On [y] discutait de ce qui arrivait…de plus avant-gardiste. Tout ce qui bougeait, tout ce qui était nouveau… C’est-à-dire Paris comme une sorte de carrefour culturel [21].

19La deuxième émission, La Sagesse des mots. Pages oubliées, pages censurées, pages exilées[22], menace plus directement la politique culturelle du régime. Elle consiste en une lecture des textes littéraires qui ne peuvent pas être diffusés en Roumanie, qui y sont censurés ou occultés : « Tout ce qui était censuré et de valeur… Tout ce qui ne “passait” pas en Roumanie. » [23] L’enjeu en est donc de donner une « visibilité » à toute production littéraire interdite et de déjouer de cette façon l’effort de la censure interne, tout en démontrant en même temps la fausse transparence du régime. Enfin, la troisième émission, La Revue des revues[24], est constituée de chroniques consacrées uniquement aux livres publiés en Roumanie et fonctionne ainsi comme une instance critique et de consécration « délocalisée ».

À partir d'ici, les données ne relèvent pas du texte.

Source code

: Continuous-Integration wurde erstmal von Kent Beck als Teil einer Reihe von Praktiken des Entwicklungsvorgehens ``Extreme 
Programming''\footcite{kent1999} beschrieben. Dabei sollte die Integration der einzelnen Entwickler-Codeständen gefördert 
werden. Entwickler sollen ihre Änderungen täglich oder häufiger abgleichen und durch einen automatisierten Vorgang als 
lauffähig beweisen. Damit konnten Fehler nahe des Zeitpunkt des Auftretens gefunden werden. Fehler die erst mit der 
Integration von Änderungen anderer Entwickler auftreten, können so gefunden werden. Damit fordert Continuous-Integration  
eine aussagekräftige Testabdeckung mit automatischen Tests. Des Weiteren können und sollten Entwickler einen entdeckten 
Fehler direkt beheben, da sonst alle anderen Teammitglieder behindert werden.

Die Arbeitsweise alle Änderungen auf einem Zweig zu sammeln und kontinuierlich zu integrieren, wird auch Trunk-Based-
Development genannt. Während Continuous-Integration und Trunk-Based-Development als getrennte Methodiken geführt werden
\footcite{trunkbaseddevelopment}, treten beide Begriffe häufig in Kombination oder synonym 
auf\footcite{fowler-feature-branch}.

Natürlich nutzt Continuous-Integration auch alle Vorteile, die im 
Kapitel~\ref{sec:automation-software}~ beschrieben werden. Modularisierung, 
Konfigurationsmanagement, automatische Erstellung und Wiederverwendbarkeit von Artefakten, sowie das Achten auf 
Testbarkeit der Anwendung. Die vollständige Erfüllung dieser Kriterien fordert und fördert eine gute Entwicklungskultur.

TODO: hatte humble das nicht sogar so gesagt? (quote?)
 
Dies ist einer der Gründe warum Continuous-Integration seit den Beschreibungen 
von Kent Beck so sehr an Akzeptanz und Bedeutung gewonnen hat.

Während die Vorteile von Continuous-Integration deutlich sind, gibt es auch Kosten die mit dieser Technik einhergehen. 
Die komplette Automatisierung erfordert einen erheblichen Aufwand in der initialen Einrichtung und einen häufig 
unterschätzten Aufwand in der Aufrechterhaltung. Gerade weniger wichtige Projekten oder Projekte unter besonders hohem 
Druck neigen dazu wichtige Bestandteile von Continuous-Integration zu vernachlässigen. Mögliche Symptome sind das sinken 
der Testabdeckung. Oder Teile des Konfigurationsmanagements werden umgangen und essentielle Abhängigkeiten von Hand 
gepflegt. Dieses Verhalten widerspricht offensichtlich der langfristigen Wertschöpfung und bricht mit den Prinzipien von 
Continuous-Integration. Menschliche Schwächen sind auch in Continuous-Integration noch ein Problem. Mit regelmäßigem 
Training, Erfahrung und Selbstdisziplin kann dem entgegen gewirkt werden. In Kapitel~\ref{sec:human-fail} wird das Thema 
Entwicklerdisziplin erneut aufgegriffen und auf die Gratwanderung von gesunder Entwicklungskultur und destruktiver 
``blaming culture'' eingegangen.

20Sa portée politique est accrue par le fait que, périodiquement, elle est faite uniquement à partir des textes littéraires des « collaborationnistes », c’est-à-dire des textes explicitement engagés, qui rendent hommage au régime ou à ses dirigeants : « Tous les encenseurs de Ceausescu y étaient blâmés. » [25]

21L’arrière-plan de toutes ces émissions tient, selon Monica Lovinescu et Virgil Ierunca, à une originalité : l’évolution particulière de la Roumanie dans le processus de libéralisation des pays satellites de l’Union Soviétique. En effet, les intellectuels roumains n’ont pas, selon eux, tenté d’assumer le rôle d’une intelligentsia, définie dans ces émissions comme une « élite de l’esprit qui devient également une élite du courage civique » [26] et n’ont pas mis leur capital culturel au service d’une contestation radicale du régime en place [27]. Bien au contraire, dès l’installation du nouveau pouvoir, ce capital a été souvent mis volontairement au profit de la légitimation de ce dernier, sans que l’adhésion soit pour autant animée par la conviction :

22

Tous ceux-ci ne croyaient aucunement dans toute cette histoire. Mais, en voyant que le communisme s’installait en pleine et due forme, ils essayaient de se faire une vie, la meilleure possible, y compris d’un point de vue littéraire [28].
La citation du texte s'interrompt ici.